Depois de ter olhado muito para o presente da Carris, Diogo começou a interessar-se cada vez mais pelo passado, em particular dos eléctricos – um interesse que um livro de Luís Cruz-Filipe, Do Dafundo ao Poço do Bispo, despertou. “O Luís Cruz-Filipe é um verdadeiro entusiasta, por quem tenho uma admiração enorme. Foi uma das pessoas que me alimentou o bicho sobre estas questões de investigar a história. Ainda não li o livro todo, quero saboreá-lo. É um livro riquíssimo e que tem anos de pesquisa sobre a história dos eléctricos.”
Diogo quer começar a publicar mais histórias de carreiras e serviços antigos da Carris no site e eventualmente lançar pequenos livros digitais, que poderiam ser uma fonte de rendimento para o projecto. Apesar de ser quase um one-man-show, Diogo Lourenço conta com algumas pessoas que voluntariamente o ajudam em questões como o alojamento do site ou mesmo na captação de fotos (não consegue estar em todo o lado). E são essas pessoas também que estão a desenvolver com Diogo propostas de melhorias para a Carris. “O passageiros são quem usa in loco uma determinada carreira e que podem contribuir para alguma melhoria. Nós podemos fazer muitos planeamentos com números e estatísticas, mas é evidente que a utilização do transporte fisicamente é uma experiência importante – não menosprezando os números, como é evidente.” E os Autocarros de Lisboa podem ter ideias que querem partilhar com a população interessada.
Diogo Lourenço lamenta a pouca abertura que tem sentido da Carris. Se já chegou a ter uma relação de proximidade com o departamento de comunicação da operadora municipal, nos últimos anos tem verificado pouca abertura por parte da empresa. “Nunca bati à porta de ninguém. Tal como disse sobre os motoristas, não gosto de meter conversa nem de tirar da paz de ninguém, mesmo sabendo que às vezes posso acrescentar alguma coisa”, refere. Foi, por isso, da Carris que partiu o contacto com os Autocarros de Lisboa. A transportadora estava interessada nas fotografias de Diogo e, em troca das mesmas, dava acesso ao seu arquivo fotográfico. “Também recebíamos informações privilegiadas e atempadas, que não saiam para a comunicação social, por exemplo, para conseguimos cobrir.
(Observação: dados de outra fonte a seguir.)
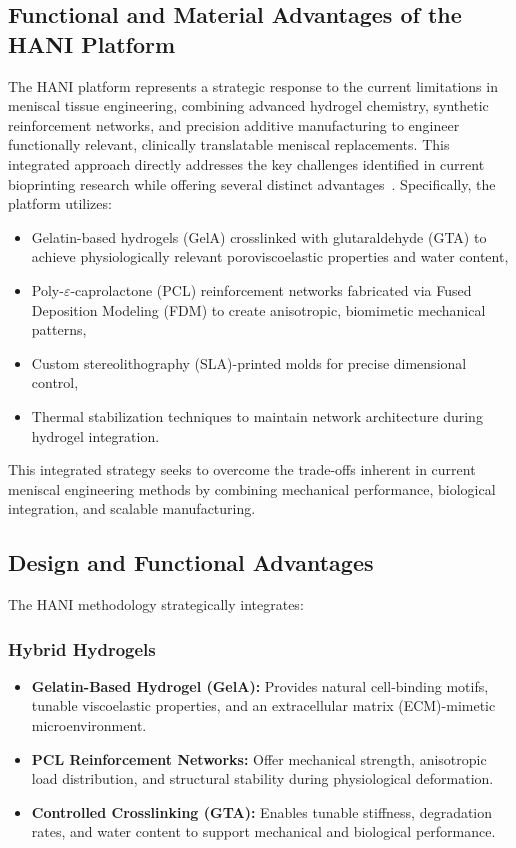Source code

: \subsection{Functional and Material Advantages of the HANI Platform}

The HANI platform represents a strategic response to the current limitations in meniscal tissue engineering, combining advanced hydrogel chemistry, synthetic reinforcement networks, and precision additive manufacturing to engineer functionally relevant, clinically translatable meniscal replacements.
This integrated approach directly addresses the key challenges identified in current bioprinting research while offering several distinct advantages~\cite{elkommos2025hybridhydrogels}.
Specifically, the platform utilizes:

\begin{itemize}
    \item Gelatin-based hydrogels (GelA) crosslinked with glutaraldehyde (GTA) to achieve physiologically relevant poroviscoelastic properties and water content,
    \item Poly-$\varepsilon$-caprolactone (PCL) reinforcement networks fabricated via Fused Deposition Modeling (FDM) to create anisotropic, biomimetic mechanical patterns,
    \item Custom stereolithography (SLA)-printed molds for precise dimensional control,
    \item Thermal stabilization techniques to maintain network architecture during hydrogel integration.
\end{itemize}

This integrated strategy seeks to overcome the trade-offs inherent in current meniscal engineering methods by combining mechanical performance, biological integration, and scalable manufacturing. %

\subsection{Design and Functional Advantages}

The HANI methodology strategically integrates:

\subsubsection{Hybrid Hydrogels}

\begin{itemize}
    \item \textbf{Gelatin-Based Hydrogel (GelA):} Provides natural cell-binding motifs, tunable viscoelastic properties, and an extracellular matrix (ECM)-mimetic microenvironment.
    \item \textbf{PCL Reinforcement Networks:} Offer mechanical strength, anisotropic load distribution, and structural stability during physiological deformation.
    \item \textbf{Controlled Crosslinking (GTA):} Enables tunable stiffness, degradation rates, and water content to support mechanical and biological performance.
\end{itemize}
E chegámos a um ponto, salvo erro, foi ali no início de 2021, há dois anos, em que a Carris queria evoluir um pouco mais esta parceria. Como? Ficou uma ideia primordial em cima da mesa mas que nunca foi cumprida”, conta. Depois dessa conversa, Diogo deixou de ter respostas do lado da Carris. “Eu, quando aceito cumprir um acordo, cumpro. Quer seja um acordo de boca, quer seja um acordo assinado. Lamento que a empresa não tenha feito isso comigo.”
Diogo vai continuar o seu trabalho, mesmo que da empresa não veja reconhecimento e valorização do seu trabalho. “O meu objetivo é fazer um serviço público de qualidade. Mesmo que eu não ganhe nada com isso. E não ganho, nem quero ganhar. Eu tenho prejuízos. Eu compro máquinas e objectivas. Gasto gasolina no meu carro, gasto todos os meses 40 euros em passe. Gasto porque eu quero. Porque quero contribuir para a comunidade.” Promete que os Autocarros de Lisboa “vão continuar enquanto tiver disponibilidade, quer seja pessoal, quer seja financeira, para manter o projecto”. “Quero continuar a informar as pessoas, e a fazê-lo melhor do que faço, porque ando de transportes e vejo algumas informações que estão afixadas nas paragens e que que são insuficientes ou nulas.”